What's produced more value: Y Combinator's investments or Hacker News? - cgcardona
https://github.com/cgcardona/thoughts/blob/master/2013/feb/4_yc_investments_or_hackernews.md
======
DanielBMarkham
One of the other commenters brought up an interesting point: the audience for
HN and the teams YC pick are completely different demographic groups.
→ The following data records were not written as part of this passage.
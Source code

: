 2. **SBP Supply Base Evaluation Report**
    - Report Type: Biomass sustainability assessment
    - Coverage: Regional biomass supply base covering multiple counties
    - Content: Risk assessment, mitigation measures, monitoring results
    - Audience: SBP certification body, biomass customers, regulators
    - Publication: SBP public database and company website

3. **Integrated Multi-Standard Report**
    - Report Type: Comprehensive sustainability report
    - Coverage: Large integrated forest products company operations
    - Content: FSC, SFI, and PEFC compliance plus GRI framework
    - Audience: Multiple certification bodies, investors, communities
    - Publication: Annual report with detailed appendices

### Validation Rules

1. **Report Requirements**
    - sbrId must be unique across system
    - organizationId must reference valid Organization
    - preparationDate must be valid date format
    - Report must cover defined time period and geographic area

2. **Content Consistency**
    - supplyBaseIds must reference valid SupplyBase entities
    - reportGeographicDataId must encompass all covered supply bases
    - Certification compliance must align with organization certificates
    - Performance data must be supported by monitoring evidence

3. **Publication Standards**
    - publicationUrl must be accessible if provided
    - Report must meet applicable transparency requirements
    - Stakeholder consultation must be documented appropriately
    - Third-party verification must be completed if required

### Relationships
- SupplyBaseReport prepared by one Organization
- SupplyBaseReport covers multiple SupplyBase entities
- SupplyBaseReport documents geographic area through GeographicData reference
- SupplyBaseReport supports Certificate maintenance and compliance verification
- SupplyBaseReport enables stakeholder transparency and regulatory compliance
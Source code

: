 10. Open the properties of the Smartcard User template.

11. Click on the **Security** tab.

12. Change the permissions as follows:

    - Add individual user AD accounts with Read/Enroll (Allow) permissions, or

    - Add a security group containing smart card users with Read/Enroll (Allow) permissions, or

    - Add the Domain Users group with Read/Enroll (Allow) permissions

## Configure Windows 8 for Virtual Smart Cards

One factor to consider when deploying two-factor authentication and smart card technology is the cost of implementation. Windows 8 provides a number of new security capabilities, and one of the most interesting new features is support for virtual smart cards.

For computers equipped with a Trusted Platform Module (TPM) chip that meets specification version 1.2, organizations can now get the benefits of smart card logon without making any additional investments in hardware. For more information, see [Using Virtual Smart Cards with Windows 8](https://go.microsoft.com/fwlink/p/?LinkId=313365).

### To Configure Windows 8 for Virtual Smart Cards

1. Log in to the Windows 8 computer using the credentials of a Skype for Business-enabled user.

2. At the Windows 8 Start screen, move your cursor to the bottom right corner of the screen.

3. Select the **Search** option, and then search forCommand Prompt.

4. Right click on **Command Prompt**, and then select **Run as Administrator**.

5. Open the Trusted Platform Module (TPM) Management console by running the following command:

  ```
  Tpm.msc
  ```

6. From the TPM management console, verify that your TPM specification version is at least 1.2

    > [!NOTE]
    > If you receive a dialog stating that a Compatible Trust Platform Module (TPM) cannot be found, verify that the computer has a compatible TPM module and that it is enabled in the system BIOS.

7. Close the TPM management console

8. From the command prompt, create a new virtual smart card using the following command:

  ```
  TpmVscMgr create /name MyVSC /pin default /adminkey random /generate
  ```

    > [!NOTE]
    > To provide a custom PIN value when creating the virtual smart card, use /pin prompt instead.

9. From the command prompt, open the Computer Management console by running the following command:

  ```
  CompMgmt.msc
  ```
I don't think it started out that way; in fact I know it didn't. But over time
we went from "watercooler for hackers" to "stuff that interests hackers" to
"stuff that interests hacker wannabes" to something-else, not sure what to
call it. Maybe "stuff that hacker wannabes like and most techies are
interested in"

That probably sounds overly-critical of HN, and I apologize if I could have
said it better. I just don't think the comparison works the way this author
intended it to.

The key issue here is this: does HN have a progression? Is there some sort of
goal where after consuming it for a while you become a better person or learn
something _useful_ about the world or yourself? (useful enough to offset the
time you spend here) In YC there's a format, a goal, clear steps, and _you're
going somewhere_. HN -- anymore? -- it's a hangout. A place you could spend
all day picking up little shiny things.

I believe it would be very easy to find more value added by HN, here and
there. One guy learns how to program, one guy hooks up with a founder, one guy
learns critical things about startups, and so on. And I think if you added up
all of those cherry-picked cases, you'd probably end up with more value than
YC (for some definition of the word "value"). As an aggregate, however, it's a
no-brainer. YC wins. They teach teams to have a clearly-defined _external_
goal and then teams begin a journey towards reaching that goal.

(Note that you can't do this analysis with numbers. This is an entirely
subjective question along the lines of "Do you like ice cream?" and should be
treated as such)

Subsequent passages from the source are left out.